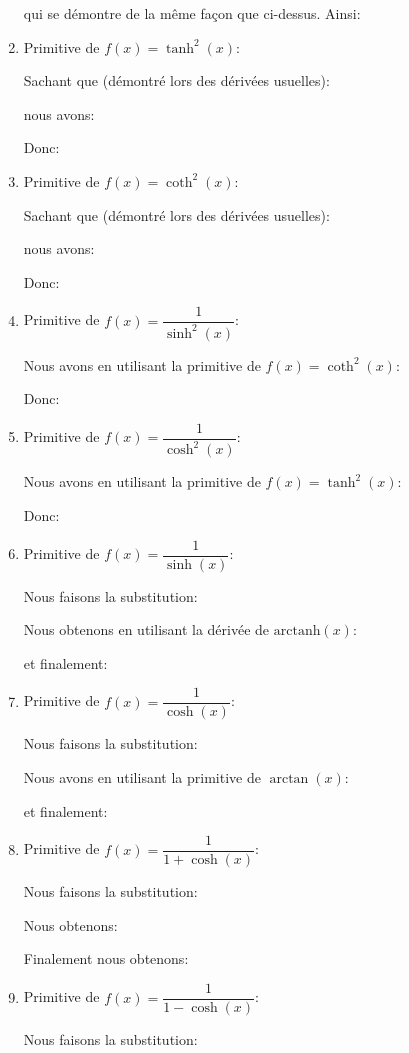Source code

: \begin{enumerate}
		qui se démontre de la même façon que ci-dessus. Ainsi:
		
		
		\item Primitive de $f(x)=\tanh^2(x)$:
		
		Sachant que (démontré lors des dérivées usuelles):
		
		nous avons:
		
		Donc:
		
		
		\item Primitive de $f(x)=\coth^2(x)$:
		
		Sachant que (démontré lors des dérivées usuelles):
		
		nous avons:
		
		Donc:
		
		
		\item Primitive de $f(x)=\dfrac{1}{\sinh^2(x)}$:
		
		Nous avons en utilisant la primitive de  $f(x)=\coth^2(x)$:
		
		Donc:
		
		
		\item Primitive de $f(x)=\dfrac{1}{\cosh^2(x)}$:
		
		Nous avons en utilisant la primitive de $f(x)=\tanh^2(x)$:
		
		Donc:
		
		
		\item Primitive de $f(x)=\dfrac{1}{\sinh(x)}$:
		
		Nous faisons la substitution: 
		
		Nous obtenons en utilisant la dérivée de $\text{arctanh}(x)$:
		
		
		et finalement:
		
		
		\item Primitive de $f(x)=\dfrac{1}{\cosh(x)}$:
		
		Nous faisons la substitution:
		
		Nous avons en utilisant la primitive de $\arctan(x)$:
		
		et finalement:
		
		
		\item Primitive de $f(x)=\dfrac{1}{1+\cosh(x)}$:
		
		Nous faisons la substitution:
		
		Nous obtenons:
		
		Finalement nous obtenons:
		
		
		\item Primitive de $f(x)=\dfrac{1}{1-\cosh(x)}$:
		
		Nous faisons la substitution: 
		

\end{enumerate}
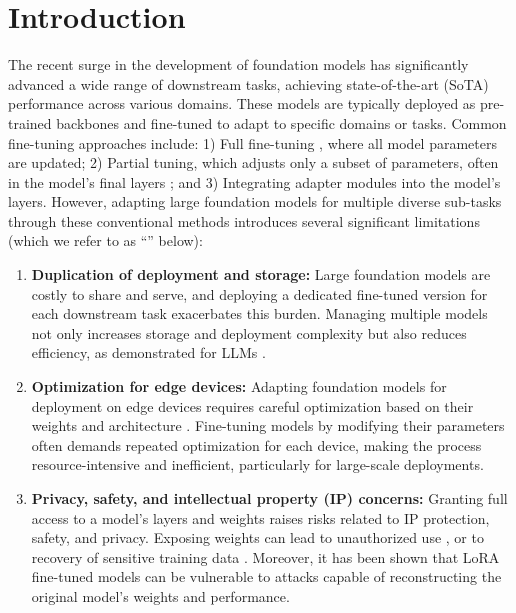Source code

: \section{Introduction}
\label{sec:introduction}
The recent surge in the development of foundation models \citep{clip,BLIP,BLIP2,DinoV2,segment_anything} has significantly advanced a wide range of downstream tasks, achieving state-of-the-art (SoTA) performance across various domains. These models are typically deployed as pre-trained backbones and fine-tuned to adapt to specific domains or tasks. Common fine-tuning approaches include: 1) Full fine-tuning \citep{BERT,ViT}, where all model parameters are updated; 2) Partial tuning, which adjusts only a subset of parameters, often in the model's final layers \citep{rcnn,ViT}; and 3) Integrating adapter modules  \citep{residual_adapters,lora} into the model's layers. 
However, adapting large foundation models for multiple diverse sub-tasks through these conventional methods introduces several significant limitations (which we refer to as ``\WB'' below):


\begin{enumerate}
    \item {\bf Duplication of deployment and storage:} 
    Large foundation models are costly to share and serve, and deploying a dedicated fine-tuned version for each downstream task exacerbates this burden. Managing multiple models not only increases storage and deployment complexity but also reduces efficiency, as demonstrated for LLMs \citep{efficiently_scaling_transformer_inference,prompt_tunning}.

    \item {\bf Optimization for edge devices:} Adapting foundation models for deployment on edge devices requires careful optimization based on their weights and architecture \citep{post_training_prunning,fast_post_training_prunning}. Fine-tuning models by modifying their parameters often demands repeated optimization for each device, making the process resource-intensive and inefficient, particularly for large-scale deployments.

    \item {\bf Privacy, safety, and intellectual property (IP) concerns:} Granting full access to a model's layers and weights raises risks related to IP protection, safety, and privacy. Exposing weights can lead to unauthorized use \citep{gpt4}, or to recovery of sensitive training data \citep{Reconstructing_Training_Data}. Moreover, it has been shown \citep{horwitz2024recovering} that LoRA \citep{lora} fine-tuned models can be vulnerable to attacks capable of reconstructing the original model's weights and performance.


\end{enumerate}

########

PROBLEM: Return the total of lines in these records that hold "cosh", without any other words.

PROBLEM SOLUTION: 4